WORK ITEM |
The following data has a line with "Carla por Aqui</h2>" and a line with "perfect active passive:pollictus/a/um esse.". Write out exactly those lines and all the lines between them.

SUPPLIED MATERIAL |

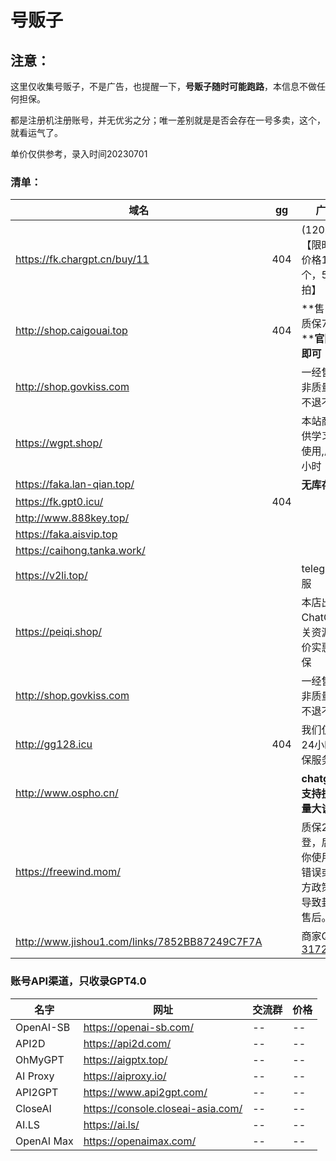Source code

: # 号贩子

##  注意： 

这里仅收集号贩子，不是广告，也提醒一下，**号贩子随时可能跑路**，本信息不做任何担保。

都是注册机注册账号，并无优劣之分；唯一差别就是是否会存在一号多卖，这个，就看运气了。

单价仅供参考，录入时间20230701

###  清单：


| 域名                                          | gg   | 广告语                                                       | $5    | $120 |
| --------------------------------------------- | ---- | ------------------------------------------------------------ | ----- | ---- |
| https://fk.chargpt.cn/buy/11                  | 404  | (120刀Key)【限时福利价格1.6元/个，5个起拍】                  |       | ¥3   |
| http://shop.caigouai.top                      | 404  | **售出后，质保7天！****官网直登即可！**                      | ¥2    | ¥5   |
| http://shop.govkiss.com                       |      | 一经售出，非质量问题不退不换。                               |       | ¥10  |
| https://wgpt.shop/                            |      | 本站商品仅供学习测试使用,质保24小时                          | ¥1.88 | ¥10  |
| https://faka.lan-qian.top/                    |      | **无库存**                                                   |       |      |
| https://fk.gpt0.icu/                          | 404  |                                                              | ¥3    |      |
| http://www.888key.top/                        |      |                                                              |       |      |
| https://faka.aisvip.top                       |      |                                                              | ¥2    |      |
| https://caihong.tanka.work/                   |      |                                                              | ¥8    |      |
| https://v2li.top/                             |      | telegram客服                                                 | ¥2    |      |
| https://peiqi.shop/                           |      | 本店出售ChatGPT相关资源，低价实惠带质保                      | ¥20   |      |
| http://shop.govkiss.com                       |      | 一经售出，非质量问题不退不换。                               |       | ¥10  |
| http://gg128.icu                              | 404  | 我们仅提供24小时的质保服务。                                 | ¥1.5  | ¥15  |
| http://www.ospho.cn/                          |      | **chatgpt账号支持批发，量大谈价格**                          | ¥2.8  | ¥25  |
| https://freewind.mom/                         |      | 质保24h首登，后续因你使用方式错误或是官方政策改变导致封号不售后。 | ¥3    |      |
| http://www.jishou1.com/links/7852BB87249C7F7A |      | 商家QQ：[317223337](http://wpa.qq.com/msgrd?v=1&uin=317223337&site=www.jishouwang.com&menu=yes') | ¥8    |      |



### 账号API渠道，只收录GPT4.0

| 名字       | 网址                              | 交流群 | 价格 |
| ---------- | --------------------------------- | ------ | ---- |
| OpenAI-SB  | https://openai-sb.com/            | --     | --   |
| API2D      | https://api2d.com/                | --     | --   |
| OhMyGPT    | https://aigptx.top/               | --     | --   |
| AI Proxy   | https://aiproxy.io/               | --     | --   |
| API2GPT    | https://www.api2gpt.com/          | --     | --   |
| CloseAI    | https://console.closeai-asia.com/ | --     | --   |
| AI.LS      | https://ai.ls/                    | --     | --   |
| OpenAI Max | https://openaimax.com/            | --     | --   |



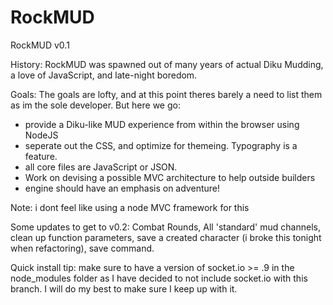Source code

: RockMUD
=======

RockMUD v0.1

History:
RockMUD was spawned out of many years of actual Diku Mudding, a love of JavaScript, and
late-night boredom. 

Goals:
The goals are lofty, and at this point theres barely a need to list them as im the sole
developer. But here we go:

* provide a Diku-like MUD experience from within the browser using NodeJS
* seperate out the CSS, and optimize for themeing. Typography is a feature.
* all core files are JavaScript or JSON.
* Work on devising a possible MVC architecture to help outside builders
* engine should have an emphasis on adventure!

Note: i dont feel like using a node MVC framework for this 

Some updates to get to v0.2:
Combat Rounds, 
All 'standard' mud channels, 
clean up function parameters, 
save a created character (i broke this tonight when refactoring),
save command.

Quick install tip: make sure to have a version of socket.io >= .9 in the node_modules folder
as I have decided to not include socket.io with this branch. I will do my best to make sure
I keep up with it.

...

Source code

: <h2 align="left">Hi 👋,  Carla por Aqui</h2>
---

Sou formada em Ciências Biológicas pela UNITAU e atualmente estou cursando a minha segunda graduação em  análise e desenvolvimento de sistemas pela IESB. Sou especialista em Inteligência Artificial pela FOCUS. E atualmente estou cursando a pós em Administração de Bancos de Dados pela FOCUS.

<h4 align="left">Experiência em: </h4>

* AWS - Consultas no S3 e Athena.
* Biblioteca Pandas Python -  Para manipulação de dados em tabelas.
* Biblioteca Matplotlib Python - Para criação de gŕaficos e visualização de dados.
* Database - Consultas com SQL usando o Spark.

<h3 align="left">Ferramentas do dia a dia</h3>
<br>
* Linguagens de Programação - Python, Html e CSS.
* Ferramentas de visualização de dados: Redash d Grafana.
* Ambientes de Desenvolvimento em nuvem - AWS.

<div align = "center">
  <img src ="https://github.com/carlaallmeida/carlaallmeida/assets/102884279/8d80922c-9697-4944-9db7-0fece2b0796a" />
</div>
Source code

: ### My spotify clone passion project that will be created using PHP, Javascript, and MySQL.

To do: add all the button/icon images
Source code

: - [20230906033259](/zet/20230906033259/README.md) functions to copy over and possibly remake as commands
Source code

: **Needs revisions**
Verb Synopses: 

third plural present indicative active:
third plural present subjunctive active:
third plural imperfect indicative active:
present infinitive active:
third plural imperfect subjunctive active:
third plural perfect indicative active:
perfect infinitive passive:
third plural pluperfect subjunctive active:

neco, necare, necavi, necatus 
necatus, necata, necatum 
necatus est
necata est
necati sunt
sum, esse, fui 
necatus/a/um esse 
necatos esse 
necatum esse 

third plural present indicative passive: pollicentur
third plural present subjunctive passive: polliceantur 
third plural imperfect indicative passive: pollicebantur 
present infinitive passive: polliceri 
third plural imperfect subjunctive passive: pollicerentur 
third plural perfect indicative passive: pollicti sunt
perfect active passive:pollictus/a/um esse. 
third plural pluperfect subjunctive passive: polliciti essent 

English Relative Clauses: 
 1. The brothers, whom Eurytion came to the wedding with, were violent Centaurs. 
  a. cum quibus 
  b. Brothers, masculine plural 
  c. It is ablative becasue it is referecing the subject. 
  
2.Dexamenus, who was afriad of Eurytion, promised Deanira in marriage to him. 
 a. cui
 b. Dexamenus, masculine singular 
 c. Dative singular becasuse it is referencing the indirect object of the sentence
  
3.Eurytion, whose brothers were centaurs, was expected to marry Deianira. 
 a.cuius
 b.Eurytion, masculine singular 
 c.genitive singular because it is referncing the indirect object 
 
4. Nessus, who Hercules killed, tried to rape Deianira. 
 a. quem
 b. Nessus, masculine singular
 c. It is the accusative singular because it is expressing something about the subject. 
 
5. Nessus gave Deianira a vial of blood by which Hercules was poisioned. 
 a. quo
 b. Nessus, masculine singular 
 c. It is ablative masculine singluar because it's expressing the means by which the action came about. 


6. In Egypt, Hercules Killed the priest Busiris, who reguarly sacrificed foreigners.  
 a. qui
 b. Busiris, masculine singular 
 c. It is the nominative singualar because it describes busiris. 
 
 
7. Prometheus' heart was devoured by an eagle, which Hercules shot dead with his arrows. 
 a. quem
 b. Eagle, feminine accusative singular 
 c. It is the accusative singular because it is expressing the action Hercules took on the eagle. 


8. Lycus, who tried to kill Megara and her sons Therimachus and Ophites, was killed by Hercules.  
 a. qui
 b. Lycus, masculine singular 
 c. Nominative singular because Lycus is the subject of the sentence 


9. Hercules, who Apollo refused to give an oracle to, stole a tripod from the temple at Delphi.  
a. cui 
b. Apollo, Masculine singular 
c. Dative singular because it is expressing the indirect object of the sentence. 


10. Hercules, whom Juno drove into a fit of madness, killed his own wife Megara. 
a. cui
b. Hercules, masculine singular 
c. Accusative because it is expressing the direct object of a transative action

TASK SOLUTION |
: <h2 align="left">Hi 👋,  Carla por Aqui</h2>
---

Sou formada em Ciências Biológicas pela UNITAU e atualmente estou cursando a minha segunda graduação em  análise e desenvolvimento de sistemas pela IESB. Sou especialista em Inteligência Artificial pela FOCUS. E atualmente estou cursando a pós em Administração de Bancos de Dados pela FOCUS.

<h4 align="left">Experiência em: </h4>

* AWS - Consultas no S3 e Athena.
* Biblioteca Pandas Python -  Para manipulação de dados em tabelas.
* Biblioteca Matplotlib Python - Para criação de gŕaficos e visualização de dados.
* Database - Consultas com SQL usando o Spark.

<h3 align="left">Ferramentas do dia a dia</h3>
<br>
* Linguagens de Programação - Python, Html e CSS.
* Ferramentas de visualização de dados: Redash d Grafana.
* Ambientes de Desenvolvimento em nuvem - AWS.

<div align = "center">
  <img src ="https://github.com/carlaallmeida/carlaallmeida/assets/102884279/8d80922c-9697-4944-9db7-0fece2b0796a" />
</div>
Source code

: ### My spotify clone passion project that will be created using PHP, Javascript, and MySQL.

To do: add all the button/icon images
Source code

: - [20230906033259](/zet/20230906033259/README.md) functions to copy over and possibly remake as commands
Source code

: **Needs revisions**
Verb Synopses: 

third plural present indicative active:
third plural present subjunctive active:
third plural imperfect indicative active:
present infinitive active:
third plural imperfect subjunctive active:
third plural perfect indicative active:
perfect infinitive passive:
third plural pluperfect subjunctive active:

neco, necare, necavi, necatus 
necatus, necata, necatum 
necatus est
necata est
necati sunt
sum, esse, fui 
necatus/a/um esse 
necatos esse 
necatum esse 

third plural present indicative passive: pollicentur
third plural present subjunctive passive: polliceantur 
third plural imperfect indicative passive: pollicebantur 
present infinitive passive: polliceri 
third plural imperfect subjunctive passive: pollicerentur 
third plural perfect indicative passive: pollicti sunt
perfect active passive:pollictus/a/um esse. 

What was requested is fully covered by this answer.